If your immune system is impaired or weakened, your doctor may recommend you take antibiotics to prevent bacteria from growing in your lungs.

Pneumonia shot

Pneumococcal disease is common in young children, but older adults are at greatest risk of serious illness and death. There are two kinds of vaccines that help prevent pneumococcal disease.

There isn’t a vaccine for all types of pneumonia, but 2 vaccines are available that help prevent pneumococcal disease, which is any type of infection caused by Streptococcus pneumoniae bacteria.

The first is called the pneumococcal conjugate vaccine (PCV) or (PCV13 or Prevnar 13^®). It is recommended for all children younger than 5 years of age.
The pneumococcal polysaccharide vaccine (PPSV) or (PPSV23 or Pneumovax23^®) is recommended for children 2 years of age and older who are at increased risk for pneumonia (such as children who have weakened immune systems), and for adults who have risk factors for pneumonia.

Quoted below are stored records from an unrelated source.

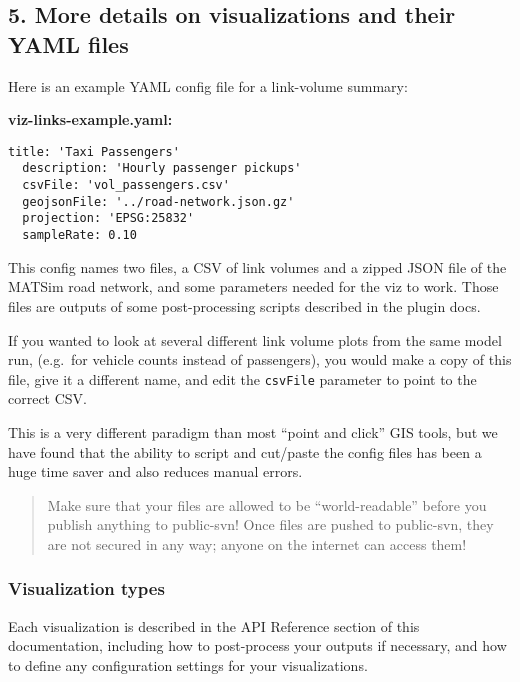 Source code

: \hypertarget{more-details-on-visualizations-and-their-yaml-files}{%
\subsection{5. More details on visualizations and their YAML
files}\label{more-details-on-visualizations-and-their-yaml-files}}

Here is an example YAML config file for a link-volume summary:

\textbf{viz-links-example.yaml:}

\begin{lstlisting}[]
  title: 'Taxi Passengers'
  description: 'Hourly passenger pickups'
  csvFile: 'vol_passengers.csv'
  geojsonFile: '../road-network.json.gz'
  projection: 'EPSG:25832'
  sampleRate: 0.10
\end{lstlisting}

This config names two files, a CSV of link volumes and a zipped JSON
file of the MATSim road network, and some parameters needed for the viz
to work. Those files are outputs of some post-processing scripts
described in the plugin docs.

If you wanted to look at several different link volume plots from the
same model run, (e.g.~for vehicle counts instead of passengers), you
would make a copy of this file, give it a different name, and edit the
\texttt{csvFile} parameter to point to the correct CSV.

This is a very different paradigm than most ``point and click'' GIS
tools, but we have found that the ability to script and cut/paste the
config files has been a huge time saver and also reduces manual errors.

\begin{quote}
Make sure that your files are allowed to be ``world-readable'' before
you publish anything to public-svn! Once files are pushed to public-svn,
they are not secured in any way; anyone on the internet can access them!
\end{quote}

\hypertarget{visualization-types}{%
\subsubsection{Visualization types}\label{visualization-types}}

Each visualization is described in the API Reference section of this
documentation, including how to post-process your outputs if necessary,
and how to define any configuration settings for your visualizations.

The Centers for Disease Control and Prevention (CDC) recommends pneumococcal conjugate (PCV) vaccination for:

All babies and children younger than 2 years old
All adults 65 years or older
People 2 through 64 years old with certain medical conditions

CDC recommends pneumococcal polysaccharide (PPSV) vaccination for:

All adults 65 years or older
People 2 through 64 years old with certain medical conditions
Adults 19 through 64 years old who smoke cigarettes

The pneumococcal vaccine is recommended if you:

Are 65 years of age or older
Smoke
Abuse alcohol
Have certain chronic conditions, such as asthma, diabetes, heart disease or lung disease
Have cirrhosis
Have a condition that weakens your immune system, such as the human immunodeficiency virus (HIV), acquired immunodeficiency syndrome (AIDS), kidney failure or a damaged spleen
Have had your spleen removed for any reason
Have sickle cell disease
Have cochlear implants (an electronic device that helps you hear)
Are taking medicine for a recent organ transplant (these medicines suppress your immune system)
Are receiving chemotherapy

Pneumococcal vaccines that help protect against pneumococcal disease work well, but cannot prevent all cases. But they can make it less likely that people who are at risk will experience the severe, and possibly life-threatening, complications of pneumonia.

Studies* show that at least 1 dose of pneumococcal conjugate vaccine (PCV) protects:

At least 8 in 10 babies from serious infections called invasive pneumococcal disease
75 in 100 adults 65 years or older against invasive pneumococcal disease
45 in 100 adults 65 years or older against pneumococcal pneumonia

Studies* show that 1 dose of pneumococcal polysaccharide vaccine (PPSV) protects:

Between 50 to 85 in 100 healthy adults against invasive pneumococcal disease.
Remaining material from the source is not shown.